▽

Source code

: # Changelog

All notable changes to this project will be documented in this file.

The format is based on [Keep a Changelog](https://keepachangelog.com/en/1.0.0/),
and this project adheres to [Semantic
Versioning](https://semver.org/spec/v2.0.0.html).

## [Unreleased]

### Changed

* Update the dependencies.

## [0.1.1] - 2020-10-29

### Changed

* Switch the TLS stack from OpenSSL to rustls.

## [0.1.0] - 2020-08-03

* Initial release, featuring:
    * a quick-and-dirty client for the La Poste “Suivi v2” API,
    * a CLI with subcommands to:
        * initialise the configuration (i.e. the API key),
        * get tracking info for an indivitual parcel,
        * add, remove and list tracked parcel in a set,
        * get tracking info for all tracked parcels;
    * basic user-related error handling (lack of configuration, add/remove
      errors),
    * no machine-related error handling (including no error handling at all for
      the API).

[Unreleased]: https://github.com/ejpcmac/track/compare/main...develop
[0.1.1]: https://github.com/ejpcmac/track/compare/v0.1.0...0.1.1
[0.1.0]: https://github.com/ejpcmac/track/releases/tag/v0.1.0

△

Required action ->
Where a line of the records contains the word "ejpcmac", copy that line.

Answer space ->
[Unreleased]: https://github.com/ejpcmac/track/compare/main...develop
[0.1.1]: https://github.com/ejpcmac/track/compare/v0.1.0...0.1.1
[0.1.0]: https://github.com/ejpcmac/track/releases/tag/v0.1.0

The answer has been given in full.